The UN nuclear watchdog yesterday rebuked Iran for failing to come clean on its suspected nuclear weapons programme but stopped short of provoking an immediate diplomatic crisis.

The UN nuclear watchdog yesterday rebuked Iran for failing to come clean on its suspected nuclear weapons programme but stopped short of provoking an immediate diplomatic crisis.

After days of negotiations, the International Atomic Energy Agency (IAEA) governors' board adopted a European-drafted resolution that "deplores" Iran's lack of "full, timely and proactive" co-operation.

But the harshly-worded resolution gave Iran more time to co-operate by fulfilling specific demands, without setting a deadline for compliance, and did not report it to the Security Council for punishment.

However, further concerns were raised yesterday about Iran's nuclear intentions when the Bush administration accused Iran of destroying parts of a restricted area next to a military complex in a Tehran suburb. Satellite photos showed that several buildings had been destroyed and topsoil had been removed at Lavizan Shiyan, said the State Department spokesman, Richard Boucher.

The Iraq experience has demonstrated the limits of satellite intelligence in confirming sites of weapons of mass destruction. Iran's chief delegate to the Vienna meeting, Hossein Mousavian, denied a cover-up and said that the IAEA was free to see the site. "There is nothing there," he said.

Under an agreement brokered by Britain, France and Germany last October, Iran suspended uranium enrichment and allowed the IAEA to inspect its nuclear facilities without notice. But the resolution, adopted unanimously by the IAEA's 35-member board, said that Iran must still resolve several key unanswered questions.

Most of these focus on the traces of highly enriched uranium found at several sites in Iran, and the extent and nature of work on the advanced P-2 centrifuge, which is used to enrich uranium.

The resolution underlined the loss of confidence in Iran after its failure to volunteer information. Iran insists that its nuclear research programme is purely civilian.

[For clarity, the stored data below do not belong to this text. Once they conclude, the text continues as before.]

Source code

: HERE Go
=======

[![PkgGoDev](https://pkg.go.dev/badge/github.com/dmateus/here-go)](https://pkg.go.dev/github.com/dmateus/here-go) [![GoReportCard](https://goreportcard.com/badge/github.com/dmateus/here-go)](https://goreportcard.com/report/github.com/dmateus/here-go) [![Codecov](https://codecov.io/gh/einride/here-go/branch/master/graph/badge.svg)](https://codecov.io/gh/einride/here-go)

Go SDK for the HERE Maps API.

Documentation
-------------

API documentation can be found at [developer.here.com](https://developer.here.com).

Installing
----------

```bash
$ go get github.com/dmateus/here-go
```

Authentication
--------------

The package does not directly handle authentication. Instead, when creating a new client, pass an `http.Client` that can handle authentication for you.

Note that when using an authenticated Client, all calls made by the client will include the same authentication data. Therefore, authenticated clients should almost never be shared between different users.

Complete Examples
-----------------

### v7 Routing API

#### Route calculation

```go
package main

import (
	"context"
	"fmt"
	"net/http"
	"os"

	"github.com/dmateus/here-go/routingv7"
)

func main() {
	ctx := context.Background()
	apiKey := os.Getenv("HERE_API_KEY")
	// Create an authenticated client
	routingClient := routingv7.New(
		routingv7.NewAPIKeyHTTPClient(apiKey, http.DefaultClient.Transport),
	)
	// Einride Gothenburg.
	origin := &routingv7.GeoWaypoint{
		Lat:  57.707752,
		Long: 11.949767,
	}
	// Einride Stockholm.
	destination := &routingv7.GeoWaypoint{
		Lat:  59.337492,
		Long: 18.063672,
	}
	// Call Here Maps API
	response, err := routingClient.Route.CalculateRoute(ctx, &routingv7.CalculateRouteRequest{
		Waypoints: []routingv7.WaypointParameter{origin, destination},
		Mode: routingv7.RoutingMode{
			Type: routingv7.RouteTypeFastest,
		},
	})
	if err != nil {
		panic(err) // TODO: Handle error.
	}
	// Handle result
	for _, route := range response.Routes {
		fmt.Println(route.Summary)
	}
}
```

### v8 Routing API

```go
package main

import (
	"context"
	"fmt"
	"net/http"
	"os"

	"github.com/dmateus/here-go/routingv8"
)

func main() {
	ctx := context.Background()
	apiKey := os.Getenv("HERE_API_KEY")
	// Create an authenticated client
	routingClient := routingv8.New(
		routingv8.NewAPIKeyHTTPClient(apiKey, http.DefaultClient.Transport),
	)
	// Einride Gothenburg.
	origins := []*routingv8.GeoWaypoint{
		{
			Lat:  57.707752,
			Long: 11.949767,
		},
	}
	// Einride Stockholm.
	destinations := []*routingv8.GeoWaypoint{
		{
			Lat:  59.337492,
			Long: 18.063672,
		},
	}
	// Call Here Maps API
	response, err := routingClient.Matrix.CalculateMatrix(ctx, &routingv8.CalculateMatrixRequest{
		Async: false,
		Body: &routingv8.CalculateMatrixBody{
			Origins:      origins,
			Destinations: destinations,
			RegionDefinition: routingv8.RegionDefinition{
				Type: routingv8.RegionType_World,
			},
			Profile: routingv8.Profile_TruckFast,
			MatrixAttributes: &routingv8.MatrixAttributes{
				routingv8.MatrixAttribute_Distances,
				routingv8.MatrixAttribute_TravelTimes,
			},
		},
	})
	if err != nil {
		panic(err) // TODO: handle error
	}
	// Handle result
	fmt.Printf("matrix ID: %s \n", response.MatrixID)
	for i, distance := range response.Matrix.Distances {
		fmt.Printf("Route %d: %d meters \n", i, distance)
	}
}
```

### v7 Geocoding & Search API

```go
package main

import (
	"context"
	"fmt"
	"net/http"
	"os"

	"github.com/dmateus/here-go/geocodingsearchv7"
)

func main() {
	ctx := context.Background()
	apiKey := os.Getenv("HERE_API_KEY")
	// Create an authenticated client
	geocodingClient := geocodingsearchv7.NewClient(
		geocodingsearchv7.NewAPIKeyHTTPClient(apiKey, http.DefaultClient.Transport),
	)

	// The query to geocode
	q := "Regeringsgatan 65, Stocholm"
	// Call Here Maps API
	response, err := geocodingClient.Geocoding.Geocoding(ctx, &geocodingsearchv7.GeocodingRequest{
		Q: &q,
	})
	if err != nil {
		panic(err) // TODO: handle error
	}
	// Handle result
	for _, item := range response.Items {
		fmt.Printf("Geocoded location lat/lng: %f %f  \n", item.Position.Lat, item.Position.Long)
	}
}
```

The Americans have let the three European countries take the lead in dealing with Iran, but the US chief delegate, Kenneth Brill, stressed that America favoured reporting Iran to the Security Council for action.

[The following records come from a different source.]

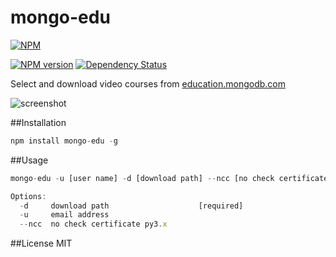 mongo-edu
=========

[![NPM](https://nodei.co/npm/mongo-edu.png?mini=true)](https://nodei.co/npm/mongo-edu/)

[![NPM version](https://badge.fury.io/js/mongo-edu.png)](http://badge.fury.io/js/mongo-edu)
[![Dependency Status](https://gemnasium.com/przemyslawpluta/mongo-edu.png)](https://gemnasium.com/przemyslawpluta/mongo-edu)

Select and download video courses from [education.mongodb.com](https://education.mongodb.com)

![screenshot](https://raw.github.com/przemyslawpluta/mongo-edu/gh-pages/images/me.gif)

##Installation

```js
npm install mongo-edu -g
```

##Usage

```js
mongo-edu -u [user name] -d [download path] --ncc [no check certificate]

Options:
  -d     download path                    [required]
  -u     email address
  --ncc  no check certificate py3.x
```

##License
MIT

The Foreign Secretary, Jack Straw, welcomed the resolution and said the IAEA process "is the right way to engage Iran".

Senior British officials said that they did not expect the negotiations with Iran to come to a head before the end of the year, although they did acknowledge there was a danger that Tehran could use the delay to pursue its suspected weapons programme clandestinely.

"We have gone into this with our eyes open," an official said. "But we want to give Iran the opportunity for a balanced way forward. We are deliberately not trying to get into a threatening relationship with the Iranians. We want a constructive, transparent dialogue."

The IAEA is expected to have the results of environmental samplings in November, which could provide evidence of Iranian deception.

The negotiations with Iran are taking place as the big powers are attempting to curb the proliferation of weapons of mass destruction, but stand accused of failing to address those held by Israel. The British officials acknowledged that it was "difficult" to engage with Iran on its security concerns.